Most of these books don’t survive critical thought.
For this reason, my list of all-time favourite books has remained small. And the more I think about it, the smaller it gets.
There are however a few books that have survived my critical thought. My all-time favourite of these survivors would be The Girl With The Dragon Tattoo. Amazingly, its two sequels have also withstood, well, me.
It takes a special kind of author to pull off anything factual. When discussing things like government, history, or technology, there is a small grace period. On either sides of this are info-dumping and calling upon science-magic and wild speculation. Stieg Larsson has managed to perfect this, offering enough detail not to leave us confused, but not so much that we are reminded of our high school history textbooks. Then again, he does have three books to stretch it over.
The Millenium trilogy, as it is officially called, fell short, in my opinion, in its division of the three books. The first book was perfect, absolutely was paced, the conflict brought, dealt with, and closed. The last two books follow the same storyline, and work to resolve the same conflict; they are essentially one book divided into two (do I hear Lord Of The Rings anyone?). That didn’t make it any less riveting, however.
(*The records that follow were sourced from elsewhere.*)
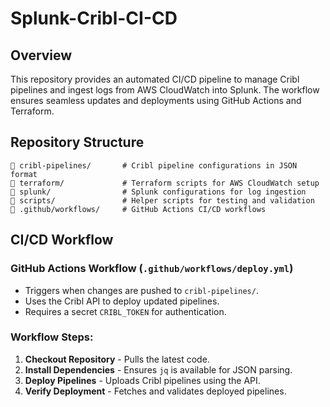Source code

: # Splunk-Cribl-CI-CD
## Overview
This repository provides an automated CI/CD pipeline to manage Cribl pipelines and ingest logs from AWS CloudWatch into Splunk. The workflow ensures seamless updates and deployments using GitHub Actions and Terraform.

## Repository Structure
```
📂 cribl-pipelines/       # Cribl pipeline configurations in JSON format
📂 terraform/             # Terraform scripts for AWS CloudWatch setup
📂 splunk/                # Splunk configurations for log ingestion
📂 scripts/               # Helper scripts for testing and validation
📂 .github/workflows/     # GitHub Actions CI/CD workflows
```

## CI/CD Workflow
### GitHub Actions Workflow (`.github/workflows/deploy.yml`)
- Triggers when changes are pushed to `cribl-pipelines/`.
- Uses the Cribl API to deploy updated pipelines.
- Requires a secret `CRIBL_TOKEN` for authentication.

### Workflow Steps:
1. **Checkout Repository** - Pulls the latest code.
2. **Install Dependencies** - Ensures `jq` is available for JSON parsing.
3. **Deploy Pipelines** - Uploads Cribl pipelines using the API.
4. **Verify Deployment** - Fetches and validates deployed pipelines.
In books, I hate violence for the sake of violence. In a similar nature, I hate sex for the sake of sex. I think that abusing the characters for shock value is a cheap move on the part of the author. In these books, nearly all bad things that could happen do: they are not for the light of heart. There’s abuse, and rape, and neo-Nazism, and assault and murder… and pretty much any other trigger warning one could think of. Despite this, the violence, and shocking events, carry more to them than just shock value. They carry weight, and impact the plot, as well as the characters. Things that we thought had died and been dealt with come back to life and reveal their true purpose: an excellent example of this was Nils Bjurman. You think he disappears halfway through the first book, but a book or two later, he’s back, and he hauls a plot with him.
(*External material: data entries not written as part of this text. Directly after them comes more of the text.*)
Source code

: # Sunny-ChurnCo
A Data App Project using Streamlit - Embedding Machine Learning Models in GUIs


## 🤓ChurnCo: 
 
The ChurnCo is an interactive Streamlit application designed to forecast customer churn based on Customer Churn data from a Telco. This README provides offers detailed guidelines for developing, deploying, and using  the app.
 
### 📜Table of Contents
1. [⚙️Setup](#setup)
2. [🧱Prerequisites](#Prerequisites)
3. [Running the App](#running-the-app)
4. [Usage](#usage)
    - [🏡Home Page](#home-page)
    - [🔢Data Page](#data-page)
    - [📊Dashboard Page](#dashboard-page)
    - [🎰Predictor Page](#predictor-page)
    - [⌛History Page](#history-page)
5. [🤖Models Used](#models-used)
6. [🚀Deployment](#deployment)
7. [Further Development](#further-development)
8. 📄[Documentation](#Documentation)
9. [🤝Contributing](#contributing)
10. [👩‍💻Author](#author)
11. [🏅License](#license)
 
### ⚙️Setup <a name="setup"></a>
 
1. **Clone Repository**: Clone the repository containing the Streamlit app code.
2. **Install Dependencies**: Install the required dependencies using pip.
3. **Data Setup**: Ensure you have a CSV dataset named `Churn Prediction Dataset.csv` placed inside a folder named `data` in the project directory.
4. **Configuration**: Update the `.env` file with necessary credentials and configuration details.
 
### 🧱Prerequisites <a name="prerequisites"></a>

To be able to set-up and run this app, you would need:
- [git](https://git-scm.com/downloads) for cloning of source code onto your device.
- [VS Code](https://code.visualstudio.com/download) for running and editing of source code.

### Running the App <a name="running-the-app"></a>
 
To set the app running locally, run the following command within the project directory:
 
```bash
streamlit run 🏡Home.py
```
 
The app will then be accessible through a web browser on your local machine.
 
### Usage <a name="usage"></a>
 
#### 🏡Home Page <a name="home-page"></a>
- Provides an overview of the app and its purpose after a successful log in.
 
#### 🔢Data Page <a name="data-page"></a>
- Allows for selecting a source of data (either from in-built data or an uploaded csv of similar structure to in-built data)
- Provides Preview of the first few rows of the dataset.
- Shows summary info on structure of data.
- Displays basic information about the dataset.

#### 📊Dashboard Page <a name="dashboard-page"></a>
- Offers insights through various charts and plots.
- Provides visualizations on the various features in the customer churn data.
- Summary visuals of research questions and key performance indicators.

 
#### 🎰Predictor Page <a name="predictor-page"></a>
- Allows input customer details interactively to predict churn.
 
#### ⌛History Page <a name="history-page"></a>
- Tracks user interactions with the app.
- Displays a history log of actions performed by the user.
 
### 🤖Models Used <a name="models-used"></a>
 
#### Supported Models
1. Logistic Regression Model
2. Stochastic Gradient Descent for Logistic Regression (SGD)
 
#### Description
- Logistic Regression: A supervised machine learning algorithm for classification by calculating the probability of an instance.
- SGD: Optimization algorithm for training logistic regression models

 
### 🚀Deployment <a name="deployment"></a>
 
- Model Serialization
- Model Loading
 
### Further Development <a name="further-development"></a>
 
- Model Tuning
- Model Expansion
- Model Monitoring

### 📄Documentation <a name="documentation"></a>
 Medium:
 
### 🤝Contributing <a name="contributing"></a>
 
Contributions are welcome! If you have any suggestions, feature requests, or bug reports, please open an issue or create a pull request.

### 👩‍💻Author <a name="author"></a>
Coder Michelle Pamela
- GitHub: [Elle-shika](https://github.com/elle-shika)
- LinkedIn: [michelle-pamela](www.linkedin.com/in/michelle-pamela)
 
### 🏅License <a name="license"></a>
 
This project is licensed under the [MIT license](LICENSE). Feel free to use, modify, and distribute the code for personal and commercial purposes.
And the subplots. They were excellent. Excellently weaved into the main plot, excellently executed. And they are always relevant, though you may not know it at the time.
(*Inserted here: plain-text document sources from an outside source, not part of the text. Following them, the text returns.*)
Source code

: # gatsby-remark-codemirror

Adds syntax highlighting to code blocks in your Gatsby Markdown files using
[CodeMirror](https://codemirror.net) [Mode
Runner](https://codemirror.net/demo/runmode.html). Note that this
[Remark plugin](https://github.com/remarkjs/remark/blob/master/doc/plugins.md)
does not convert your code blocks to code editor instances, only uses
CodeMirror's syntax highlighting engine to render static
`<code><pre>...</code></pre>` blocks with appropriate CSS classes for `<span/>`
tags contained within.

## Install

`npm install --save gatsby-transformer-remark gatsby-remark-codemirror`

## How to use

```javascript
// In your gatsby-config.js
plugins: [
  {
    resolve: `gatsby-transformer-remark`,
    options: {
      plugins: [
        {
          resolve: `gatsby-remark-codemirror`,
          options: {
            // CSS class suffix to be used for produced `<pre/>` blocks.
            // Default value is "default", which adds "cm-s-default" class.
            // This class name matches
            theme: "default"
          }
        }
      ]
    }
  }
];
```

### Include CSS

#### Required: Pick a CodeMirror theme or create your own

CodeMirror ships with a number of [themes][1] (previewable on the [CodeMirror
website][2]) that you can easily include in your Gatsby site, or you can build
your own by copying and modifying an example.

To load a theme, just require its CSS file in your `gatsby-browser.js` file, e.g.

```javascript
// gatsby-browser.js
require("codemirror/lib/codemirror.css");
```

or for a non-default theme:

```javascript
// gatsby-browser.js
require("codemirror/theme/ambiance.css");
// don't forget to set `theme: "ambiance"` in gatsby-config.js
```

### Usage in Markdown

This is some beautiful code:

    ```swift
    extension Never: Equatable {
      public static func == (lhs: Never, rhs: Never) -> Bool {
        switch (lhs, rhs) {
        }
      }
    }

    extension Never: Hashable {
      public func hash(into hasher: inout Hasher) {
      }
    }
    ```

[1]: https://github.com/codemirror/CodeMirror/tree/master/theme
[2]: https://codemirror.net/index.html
This is a mystery book, and carries plenty of tension. I’ll admit it, it took me three months to read the last book. Not because it was bad, but simply because I got too stressed on the part of the characters that I put it down for two and a half months. I finished the second half of my book while on vacation in Florida. Every morning, I would head down to the pool, crack open The Girl Who Kicked The Hornet’s Nest, and stayed there until the sunburn became to much to bear (then I would head into the shade). Not a light read. But satisfying in the end.